(Stored data)
========================================

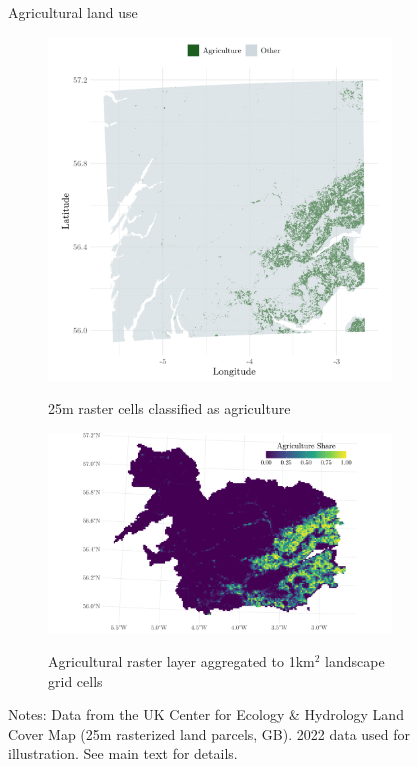 \begin{figure}
    \centering
    \caption{Agricultural land use}
    \begin{subfigure}{0.39\linewidth}
        \caption{\centering 25m raster cells classified as agriculture}
        \includegraphics[width=\linewidth]{output/figures/lcm_in_study_area.png}
        \label{fig:ukceh-lcm-raw}    
    \end{subfigure}
    \begin{subfigure}{0.58\linewidth}
        \caption{\centering Agricultural raster layer aggregated to 1km$^2$ landscape grid cells}    
        \includegraphics[width=\linewidth]{output/figures/lcm_agg_river_grid.pdf}
        \label{fig:ukceh-lcm-agg}
    \end{subfigure}
    \caption*{\justifying \footnotesize Notes: Data from the UK Center for Ecology \& Hydrology Land Cover Map (25m rasterized land parcels, GB). 2022 data used for illustration. See main text for details.}
\end{figure}


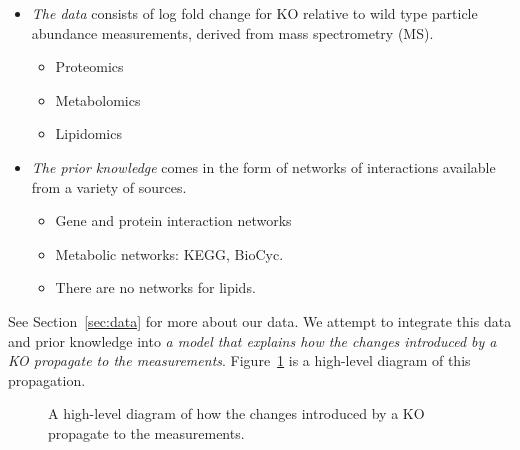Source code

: \documentclass{article}
\begin{document}
\begin{itemize}
 \item \emph{The data} consists of log fold change for KO relative to wild type particle abundance measurements, derived from mass spectrometry (MS).
 \begin{itemize}
  \item Proteomics
  \item Metabolomics
  \item Lipidomics
 \end{itemize}
 \item \emph{The prior knowledge} comes in the form of networks of interactions available from a variety of sources.
 \begin{itemize}
  \item Gene and protein interaction networks
  \item Metabolic networks: KEGG, BioCyc.
  \item There are no networks for lipids.
 \end{itemize}
\end{itemize}

See Section~\ref{sec:data} for more about our data.
We attempt to integrate this data and prior knowledge into \emph{a model that explains how the changes introduced by a KO propagate to the measurements}.
Figure~\ref{fig:high-level} is a high-level diagram of this propagation.

\begin{figure}
\centering
{}
\caption{A high-level diagram of how the changes introduced by a KO propagate to the measurements.}
\label{fig:high-level}
\end{figure}
\end{document}
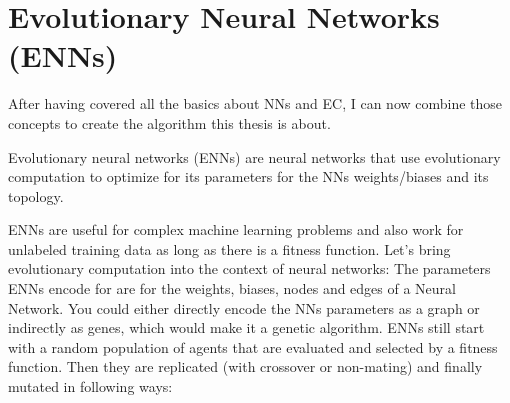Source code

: \documentclass[11pt]{report}
\newcommand{\mydeflabel}{}
\newenvironment{mydef}[1]
{\renewcommand\mydeflabel{#1}\begin{mydefinner}}
{\end{mydefinner}}
\begin{document}
    \section{Evolutionary Neural Networks (ENNs)}\label{sec:evolutionary-neural-networks-(enns)}
    After having covered all the basics about NNs and EC, I can now combine those concepts to create the algorithm this thesis is about.
    \begin{mydef}{Evolutionary Neural Networks}
        Evolutionary neural networks (ENNs) are neural networks that use evolutionary computation to optimize for its parameters for the NNs weights/biases and its topology.
    \end{mydef}
    ENNs are useful for complex machine learning problems and also work for unlabeled training data as long as there is a fitness function.
    Let's bring evolutionary computation into the context of neural networks:
    The parameters ENNs encode for are for the weights, biases, nodes and edges of a Neural Network.
    You could either directly encode the NNs parameters as a graph or indirectly as genes, which would make it a genetic algorithm.
    ENNs still start with a random population of agents that are evaluated and selected by a fitness function.
    Then they are replicated (with crossover or non-mating) and finally mutated in following ways:
\end{document}

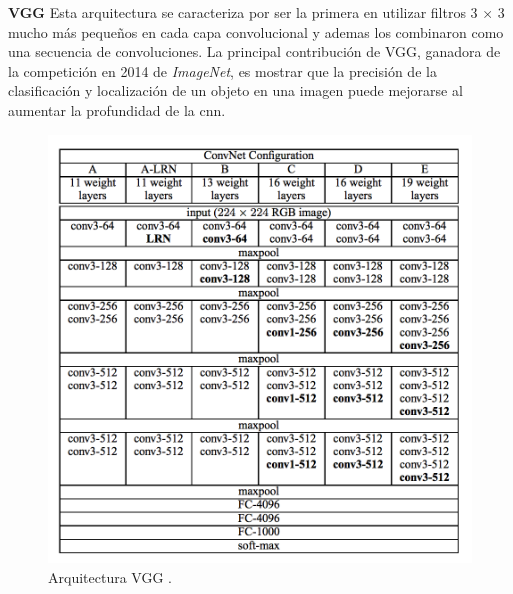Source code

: \par \textbf{VGG} \citep{vgg} Esta arquitectura se caracteriza por ser la primera en utilizar filtros 3 × 3 mucho más pequeños en cada capa convolucional y ademas los combinaron como una secuencia de convoluciones. La principal contribución de VGG, ganadora de la competición en 2014 de \textit{ImageNet}, es mostrar que la precisión de la clasificación y localización de un objeto en una imagen puede mejorarse al aumentar la profundidad de la \ac{cnn}.

\begin{figure}[H]
 \centering
  \includegraphics[scale=0.6,keepaspectratio=true,clip=true]{imagenes/MarcoTeorico/vgg.png}
  \caption{Arquitectura VGG \citep{vgg}.}
	\label{Fig:vgg}
\end{figure}

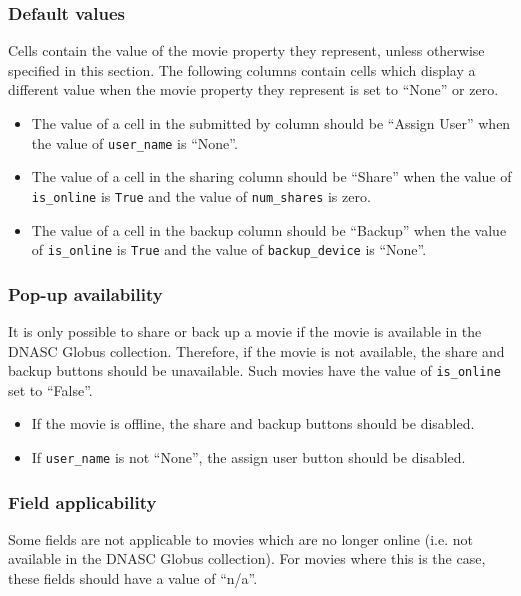 \subsubsection{Default values}

Cells contain the value of the movie property they represent, unless otherwise specified in
this section. The following columns contain cells which display a different value when the movie 
property they represent is set to ``None'' or zero.
\begin{itemize}
    \item The value of a cell in the submitted by column should be ``Assign User''
    when the value of \texttt{user\_name} is ``None''.
    \item The value of a cell in the sharing column should be ``Share'' when the
    value of \texttt{is\_online} is \texttt{True} and the value of \texttt{num\_shares} is zero.
    \item The value of a cell in the backup column should be ``Backup'' when the
    value of \texttt{is\_online} is \texttt{True} and the value of \texttt{backup\_device} is ``None''.
\end{itemize}

\subsubsection{Pop-up availability}

It is only possible to share or back up a movie if the movie is available in the DNASC Globus
collection. Therefore, if the movie is not available, the share and backup buttons should be
unavailable. Such movies have the value of \texttt{is\_online} set to ``False''.

\begin{itemize}
    \item If the movie is offline, the share and backup buttons should be disabled.
    \item If \texttt{user\_name} is not ``None'', the assign user button should be disabled.
\end{itemize}

\subsubsection{Field applicability}

Some fields are not applicable to movies which are no longer online (i.e. not available in the
DNASC Globus collection). For movies where this is the case, these fields should have a value
of ``n/a''.

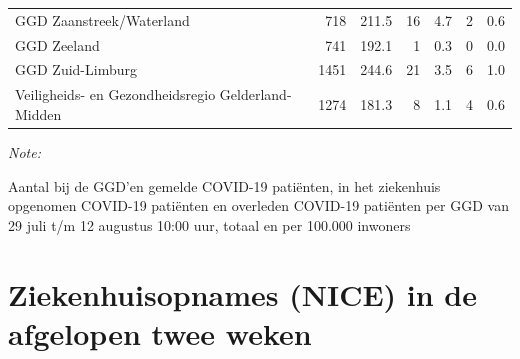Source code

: \documentclass[
  english,
  man,floatsintext]{apa6}
\begin{document}
\begin{table}
\begin{threeparttable}
\begin{tabular}{lrrrrrr}
GGD Zaanstreek/Waterland & 718 & 211.5 & 16 & 4.7 & 2 & 0.6\\
GGD Zeeland & 741 & 192.1 & 1 & 0.3 & 0 & 0.0\\
GGD Zuid-Limburg & 1451 & 244.6 & 21 & 3.5 & 6 & 1.0\\
Veiligheids- en Gezondheidsregio Gelderland-Midden & 1274 & 181.3 & 8 & 1.1 & 4 & 0.6\\
\bottomrule
\end{tabular}
\begin{tablenotes}
\item \textit{Note: } 
\item Aantal bij de GGD’en gemelde COVID-19 patiënten, in het ziekenhuis opgenomen COVID-19 patiënten en overleden COVID-19 patiënten per GGD van 29 juli t/m 12 augustus 10:00 uur, totaal en per 100.000 inwoners
\end{tablenotes}
\end{threeparttable}
\endgroup{}
\end{table}

\newpage

\hypertarget{ziekenhuisopnames-nice-in-de-afgelopen-twee-weken}{%
\section{Ziekenhuisopnames (NICE) in de afgelopen twee weken}\label{ziekenhuisopnames-nice-in-de-afgelopen-twee-weken}}
\end{document}

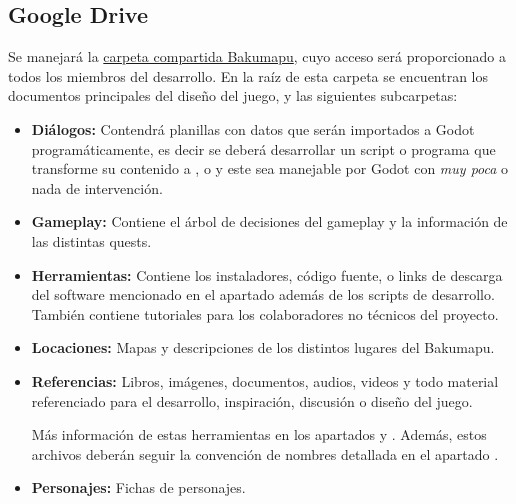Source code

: 
\subsection{Google Drive}\label{flujo:google-drive}
Se manejará la \href{https://drive.google.com/open?id=1p8u-1UpXts8OHGRHEZLSIiQrqqx0Y4Kt}{carpeta compartida Bakumapu}, cuyo acceso será proporcionado a todos los miembros del desarrollo. En la raíz de esta carpeta se encuentran los documentos principales del diseño del juego, y las siguientes subcarpetas:

\begin{itemize}

	\item \textbf{Diálogos:} Contendrá planillas con datos que serán importados a Godot programáticamente, es decir se deberá desarrollar un script o programa que transforme su contenido a ,  o  y este sea manejable por Godot con \emph{muy poca} o nada de intervención.

	\item \textbf{Gameplay:} Contiene el árbol de decisiones del gameplay y la información de las distintas quests.
	
	\item \textbf{Herramientas:} Contiene los instaladores, código fuente, o links de descarga del software mencionado en el apartado  además de los scripts de desarrollo. También contiene tutoriales para los colaboradores no técnicos del proyecto.
	
	\item \textbf{Locaciones:} Mapas y descripciones de los distintos lugares del Bakumapu.
	
	\item \textbf{Referencias:} Libros, imágenes, documentos, audios, videos y todo material referenciado para el desarrollo, inspiración, discusión o diseño del juego.

	Más información de estas herramientas en los apartados  y . Además, estos archivos deberán seguir la convención de nombres detallada en el apartado .
	
	\item \textbf{Personajes:} Fichas de personajes.
	
\end{itemize}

========================================

Problem: Could you copy every line from the records that mentions the word "linewidth"?

Task answer:
    \begin{subfigure}{0.39\linewidth}
        \includegraphics[width=\linewidth]{output/figures/lcm_in_study_area.png}
    \begin{subfigure}{0.58\linewidth}
        \includegraphics[width=\linewidth]{output/figures/lcm_agg_river_grid.pdf}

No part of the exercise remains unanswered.